[EXERCISE PROMPT] Could you please find each line in the records that contains the word "podataka" and copy it?

[DATASET]

· · · · · · ·

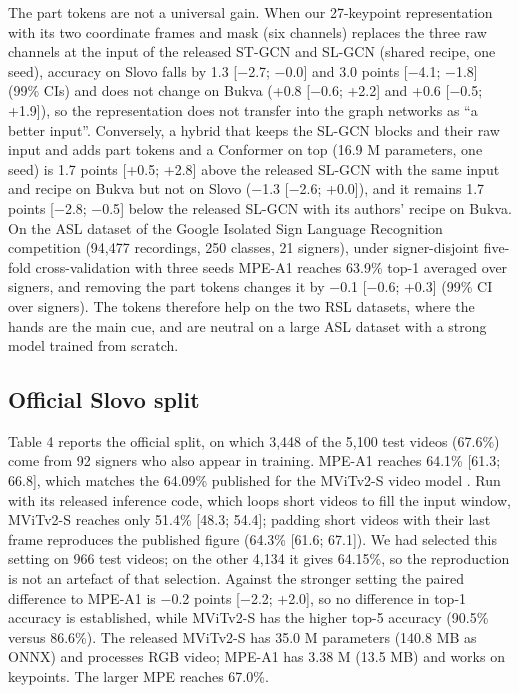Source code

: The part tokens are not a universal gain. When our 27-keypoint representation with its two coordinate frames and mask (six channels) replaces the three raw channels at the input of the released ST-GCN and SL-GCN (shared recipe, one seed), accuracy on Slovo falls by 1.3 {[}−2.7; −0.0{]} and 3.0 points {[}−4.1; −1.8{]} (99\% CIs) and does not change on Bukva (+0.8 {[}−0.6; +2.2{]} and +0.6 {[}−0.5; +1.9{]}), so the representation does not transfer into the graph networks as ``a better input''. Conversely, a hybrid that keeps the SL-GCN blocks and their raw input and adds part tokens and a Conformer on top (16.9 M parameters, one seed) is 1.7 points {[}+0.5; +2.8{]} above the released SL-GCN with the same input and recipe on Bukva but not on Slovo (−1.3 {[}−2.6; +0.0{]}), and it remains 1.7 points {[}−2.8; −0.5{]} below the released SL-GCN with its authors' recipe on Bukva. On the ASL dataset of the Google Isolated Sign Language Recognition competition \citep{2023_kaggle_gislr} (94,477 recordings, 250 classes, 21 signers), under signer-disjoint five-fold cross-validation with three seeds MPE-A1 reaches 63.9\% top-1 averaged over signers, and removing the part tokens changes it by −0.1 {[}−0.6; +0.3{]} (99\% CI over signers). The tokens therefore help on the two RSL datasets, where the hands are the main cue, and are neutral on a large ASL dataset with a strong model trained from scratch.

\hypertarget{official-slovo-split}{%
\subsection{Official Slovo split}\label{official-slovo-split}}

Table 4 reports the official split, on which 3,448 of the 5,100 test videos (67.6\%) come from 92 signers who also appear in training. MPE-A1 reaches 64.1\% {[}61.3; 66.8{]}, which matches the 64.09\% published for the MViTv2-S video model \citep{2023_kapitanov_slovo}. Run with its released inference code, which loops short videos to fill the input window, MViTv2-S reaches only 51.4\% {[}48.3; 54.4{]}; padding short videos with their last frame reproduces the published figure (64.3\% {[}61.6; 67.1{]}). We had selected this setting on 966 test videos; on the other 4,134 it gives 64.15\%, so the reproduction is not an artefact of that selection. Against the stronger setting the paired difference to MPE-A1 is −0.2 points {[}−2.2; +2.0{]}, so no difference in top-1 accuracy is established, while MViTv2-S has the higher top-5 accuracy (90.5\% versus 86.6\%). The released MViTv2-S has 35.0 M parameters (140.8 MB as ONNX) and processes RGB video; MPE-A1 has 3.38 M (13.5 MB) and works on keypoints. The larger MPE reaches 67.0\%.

· · · · · · ·

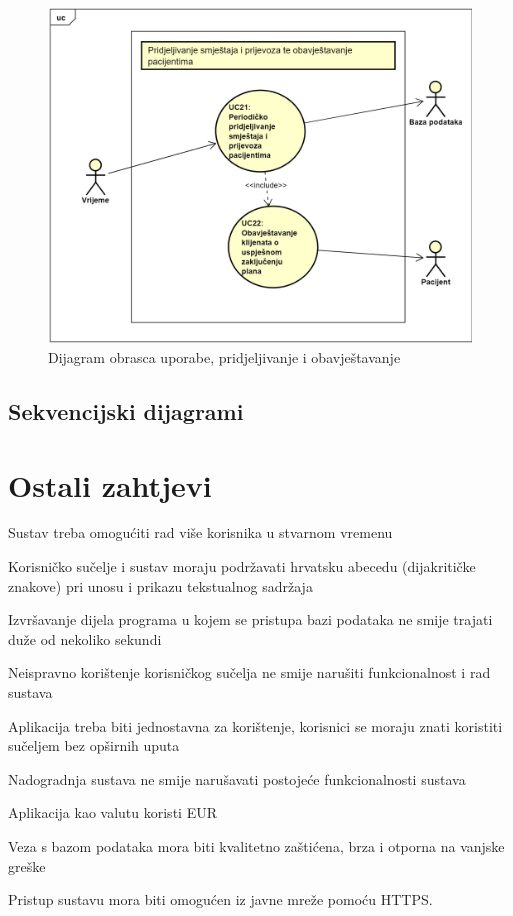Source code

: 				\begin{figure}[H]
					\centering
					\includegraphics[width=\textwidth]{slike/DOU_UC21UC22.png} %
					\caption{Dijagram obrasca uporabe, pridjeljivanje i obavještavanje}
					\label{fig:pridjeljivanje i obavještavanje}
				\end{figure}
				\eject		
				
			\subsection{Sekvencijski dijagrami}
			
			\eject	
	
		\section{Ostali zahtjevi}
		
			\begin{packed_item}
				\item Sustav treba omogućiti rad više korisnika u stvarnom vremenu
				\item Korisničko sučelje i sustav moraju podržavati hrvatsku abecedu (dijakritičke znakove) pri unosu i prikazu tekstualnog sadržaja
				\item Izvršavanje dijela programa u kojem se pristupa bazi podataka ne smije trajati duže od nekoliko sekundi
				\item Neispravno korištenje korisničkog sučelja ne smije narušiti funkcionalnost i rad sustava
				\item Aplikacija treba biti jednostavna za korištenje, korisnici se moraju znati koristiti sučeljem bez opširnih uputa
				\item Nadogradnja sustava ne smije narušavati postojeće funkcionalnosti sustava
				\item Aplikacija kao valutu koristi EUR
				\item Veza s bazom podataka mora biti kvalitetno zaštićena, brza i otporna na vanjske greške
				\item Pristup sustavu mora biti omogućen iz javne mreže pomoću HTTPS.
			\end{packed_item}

· · · · · · ·

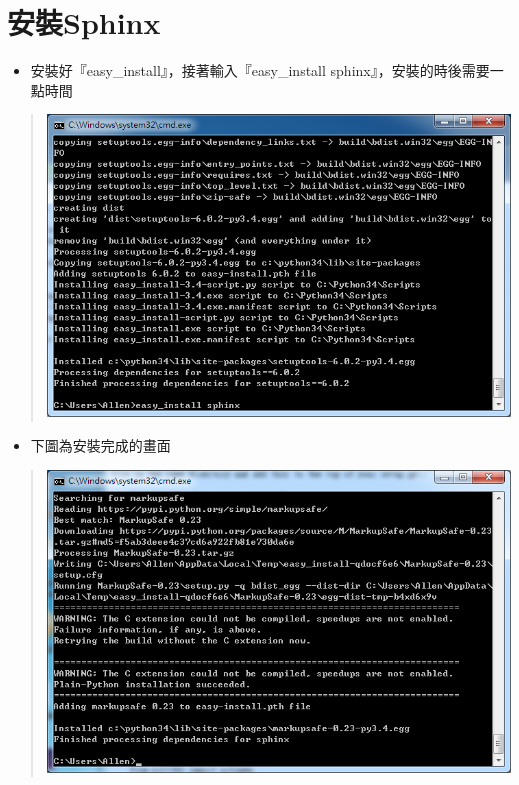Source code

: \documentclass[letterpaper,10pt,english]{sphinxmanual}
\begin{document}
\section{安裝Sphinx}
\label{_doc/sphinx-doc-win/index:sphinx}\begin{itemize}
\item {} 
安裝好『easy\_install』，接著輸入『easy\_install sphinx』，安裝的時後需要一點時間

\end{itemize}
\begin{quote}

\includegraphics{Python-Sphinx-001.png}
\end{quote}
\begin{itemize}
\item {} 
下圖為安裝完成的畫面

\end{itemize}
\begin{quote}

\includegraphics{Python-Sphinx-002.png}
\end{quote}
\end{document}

· · · · · · ·

[REPLY TO THE TASK]
				\item Izvršavanje dijela programa u kojem se pristupa bazi podataka ne smije trajati duže od nekoliko sekundi
				\item Veza s bazom podataka mora biti kvalitetno zaštićena, brza i otporna na vanjske greške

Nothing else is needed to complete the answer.